Eine Staubwolke wirbelte umher, aus der heraus starkes Husten zu hören war.

„Wo sind Sie, Herr Schüler?“ Charlottes Stimme zitterte stark.

Es roch sehr modrig, und die Luft fühlte sich viel kälter an als zuvor. Ein schwacher Lichtschein drang von schräg oben hinab zu ihr. Plötzlich kam eine Gestalt auf sie zu, übermächtig groß. Sie dachte an ihren Lieblingsfilm „Citizen Kane“, der für seine Lichtgestaltung berühmt war. Den Gedanken schob sie sofort beiseite, als die Gestalt näher kam. Sämtliche Horrorfilme, die sie je in ihrem Leben gesehen hatte, gingen ihr durch den Kopf.

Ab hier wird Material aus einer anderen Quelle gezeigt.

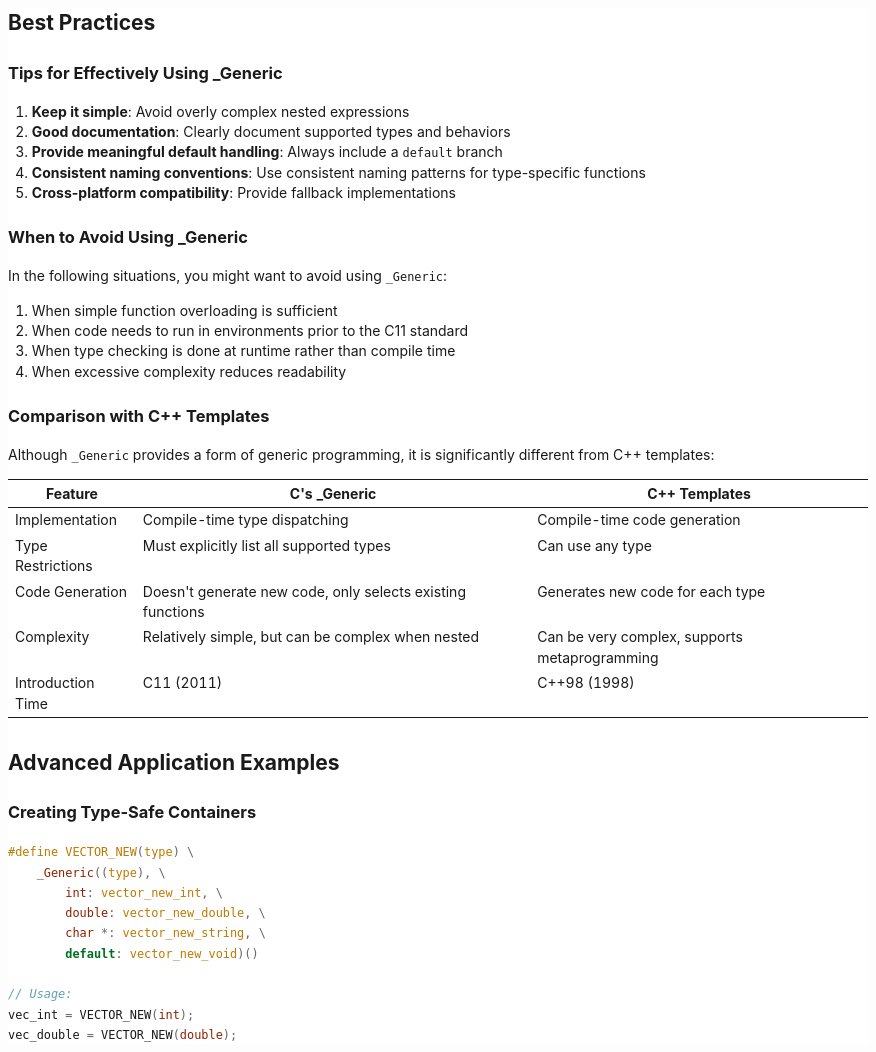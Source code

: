 ## Best Practices

### Tips for Effectively Using \_Generic

1. **Keep it simple**: Avoid overly complex nested expressions
2. **Good documentation**: Clearly document supported types and behaviors
3. **Provide meaningful default handling**: Always include a `default` branch
4. **Consistent naming conventions**: Use consistent naming patterns for type-specific functions
5. **Cross-platform compatibility**: Provide fallback implementations

### When to Avoid Using \_Generic

In the following situations, you might want to avoid using `_Generic`:

1. When simple function overloading is sufficient
2. When code needs to run in environments prior to the C11 standard
3. When type checking is done at runtime rather than compile time
4. When excessive complexity reduces readability

### Comparison with C++ Templates

Although `_Generic` provides a form of generic programming, it is significantly different from C++ templates:

| Feature           | C's \_Generic                                              | C++ Templates                                 |
| ----------------- | ---------------------------------------------------------- | --------------------------------------------- |
| Implementation    | Compile-time type dispatching                              | Compile-time code generation                  |
| Type Restrictions | Must explicitly list all supported types                   | Can use any type                              |
| Code Generation   | Doesn't generate new code, only selects existing functions | Generates new code for each type              |
| Complexity        | Relatively simple, but can be complex when nested          | Can be very complex, supports metaprogramming |
| Introduction Time | C11 (2011)                                                 | C++98 (1998)                                  |

## Advanced Application Examples

### Creating Type-Safe Containers

```c
#define VECTOR_NEW(type) \
    _Generic((type), \
        int: vector_new_int, \
        double: vector_new_double, \
        char *: vector_new_string, \
        default: vector_new_void)()

// Usage:
vec_int = VECTOR_NEW(int);
vec_double = VECTOR_NEW(double);
```
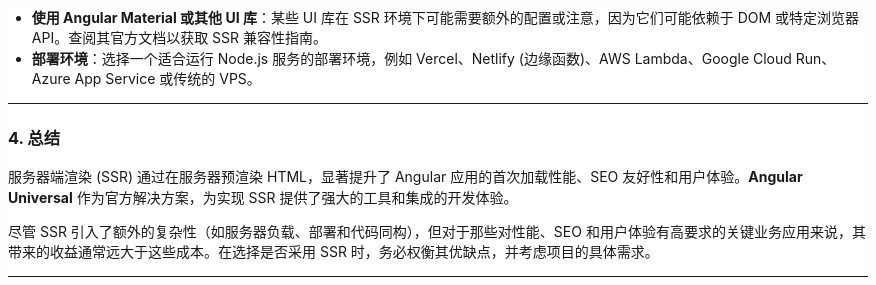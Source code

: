   * **使用 Angular Material 或其他 UI 库**：某些 UI 库在 SSR 环境下可能需要额外的配置或注意，因为它们可能依赖于 DOM 或特定浏览器 API。查阅其官方文档以获取 SSR 兼容性指南。
  * **部署环境**：选择一个适合运行 Node.js 服务的部署环境，例如 Vercel、Netlify (边缘函数)、AWS Lambda、Google Cloud Run、Azure App Service 或传统的 VPS。

-----

### 4\. 总结

服务器端渲染 (SSR) 通过在服务器预渲染 HTML，显著提升了 Angular 应用的首次加载性能、SEO 友好性和用户体验。**Angular Universal** 作为官方解决方案，为实现 SSR 提供了强大的工具和集成的开发体验。

尽管 SSR 引入了额外的复杂性（如服务器负载、部署和代码同构），但对于那些对性能、SEO 和用户体验有高要求的关键业务应用来说，其带来的收益通常远大于这些成本。在选择是否采用 SSR 时，务必权衡其优缺点，并考虑项目的具体需求。

-----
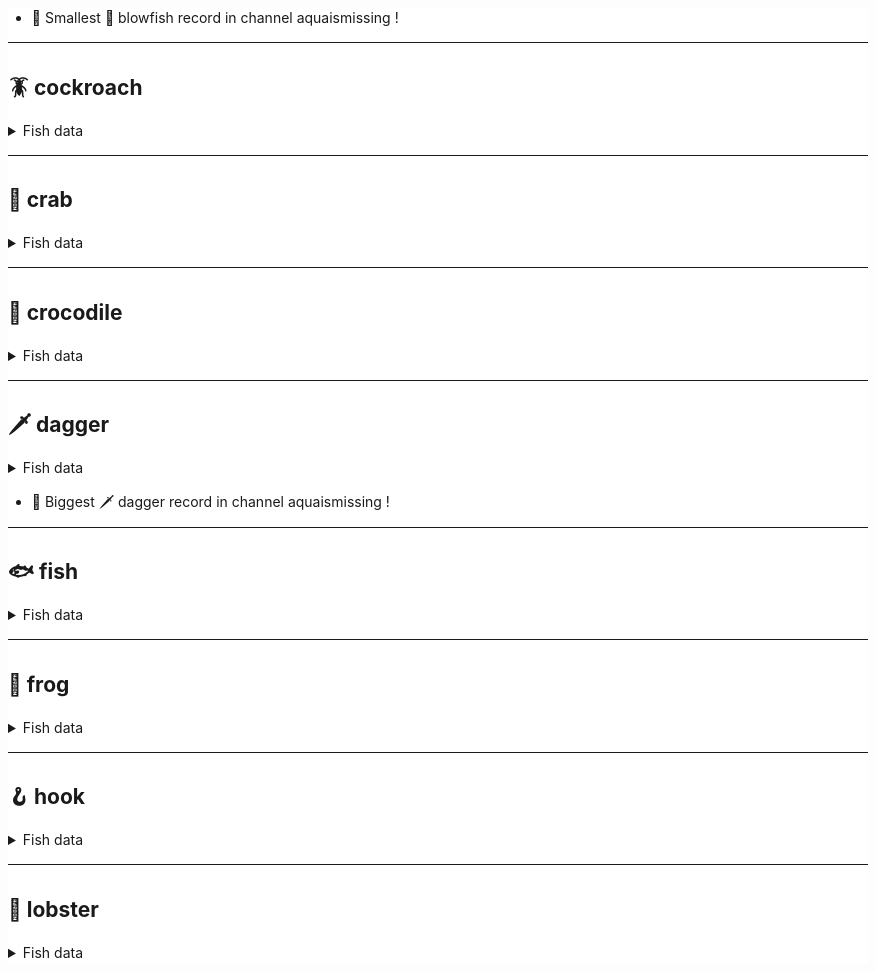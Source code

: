 
*  🥇 Smallest 🐡 blowfish record in channel aquaismissing !

---------------

## 🪳 cockroach

<details><summary>Fish data</summary></details>

---------------

## 🦀 crab

<details><summary>Fish data</summary></details>

---------------

## 🐊 crocodile

<details><summary>Fish data</summary></details>

---------------

## 🗡️ dagger

<details><summary>Fish data</summary></details>


*  🥇 Biggest 🗡️ dagger record in channel aquaismissing !

---------------

## 🐟 fish

<details><summary>Fish data</summary></details>

---------------

## 🐸 frog

<details><summary>Fish data</summary></details>

---------------

## 🪝 hook

<details><summary>Fish data</summary></details>

---------------

## 🦞 lobster

<details><summary>Fish data</summary></details>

„Fräulein Charlotte, wo sind Sie?“

Charlotte atmete erleichtert auf, als sie die Stimme erkannte. „Herr Schüler – sind Sie unverletzt?“

„Ja!“ Er war inzwischen bei ihr angekommen. „Was ist hier vor sich gegangen?“, fragte Frieder Schüler und schüttelte den Kopf so, dass die roten Locken nur so umhersprangen. „Und mein Schal ist auch schon wieder verschwunden.“

Charlotte verzog das Gesicht, wie wenn sie ein kleines Kind ermahnen müsste, besser auf seine Sachen aufzupassen. Doch der Schal war ihr kleinstes Problem. „Herr Schü – äh – Schiller, jetzt darf ich Sie doch so nennen? – Das war der Energie-Impuls-Tensor! Ein Vierertensor zweiter Stufe, es geht um die Wechselwirkung von Materie, Raum und Zeit. Als ich Schritte hinter uns gehört habe und dann die Klinke der schweren Kirchentür, als die Glocken aufhörten zu läuten, standen wir genau auf der Raum-Zeit-Kreuzung. Die Energie-Formel kenne ich auswendig, und bei aller Aufregung habe ich sie ständig vor mir hergesagt, um mich zu beruhigen. Nun sind wir hier.“ Charlotte lachte schrill.

***

Ich hörte, wie durch Raum und Zeit ein hysterisches Lachen an mein Ohr drang. Es klang entfernt und nah zugleich. Das musste von dieser Charlotte stammen, aber sie war nicht zu sehen, die Spuren im Staub hatten einfach aufgehört. Dafür konnte nur eine Raum-Zeit-Kreuzung verantwortlich sein. Es stimmte also doch. Das Internet hatte Recht, in Marbach gab es eine, vielleicht sogar mehrere dieser Kreuzungen. Die Tiefbauarbeiten waren wie vermutet fingiert, da führte jemand etwas ganz Großes im Schilde, von wegen Verschwörungstheorie: Raum-Zeit konnte überwunden werden, und manche gingen diese verbotenen Wege, um als Geflohene ihrer eigenen Zeit zu entkommen. Einige waren sich dessen bewusster als andere. Jedenfalls konnten sie so immer und überall ihr Gedankengut verbreiten. Das galt es zu verhindern. Diese miesen Gestalten, die sich selbst als Wanderer der Zeiten bezeichneten, galt es einzufangen und zurückzuführen. DAS war mein Auftrag, und mein Auftraggeber war geheim wie bei „Drei Engel für Charlie“, und so sollte es auch bleiben. Ich hatte schließlich auch Germanistik studiert und wusste, wie wichtig es war, dass jeder Dichter in seiner Zeit blieb. Wo käme man denn hin, wenn Personen einfach munter ihr Jahrhundert wechselten, dabei auch noch über ihr Alter und ihr Erscheinungsbild frei entschieden und zu allem Überfluss über diejenigen Kommentare abgaben, die nicht nur vor, sondern auch nach ihnen lebten! Was für ein Durcheinander würde das ergeben. Mir war nun sonnenklar, dass dieser hochgewachsene Typ der echte Schiller und kein Schlossführer oder Schauspieler war, warum sonst hätte sich Charlotte an ihn rangemacht? Warum sonst war ihm sein Schal so wichtig? Auch der faulige Apfel auf der Bank, den ich vor Wut über mein Einnicken ins Gebüsch gekickt hatte, war ein eindeutiger Beweis. All diese Gedanken schossen mir rasend schnell durch den Kopf.

***

Frieder Schüler und Charlotte schauten sich um. Es war totenstill, die Zeit schien stehen geblieben zu sein.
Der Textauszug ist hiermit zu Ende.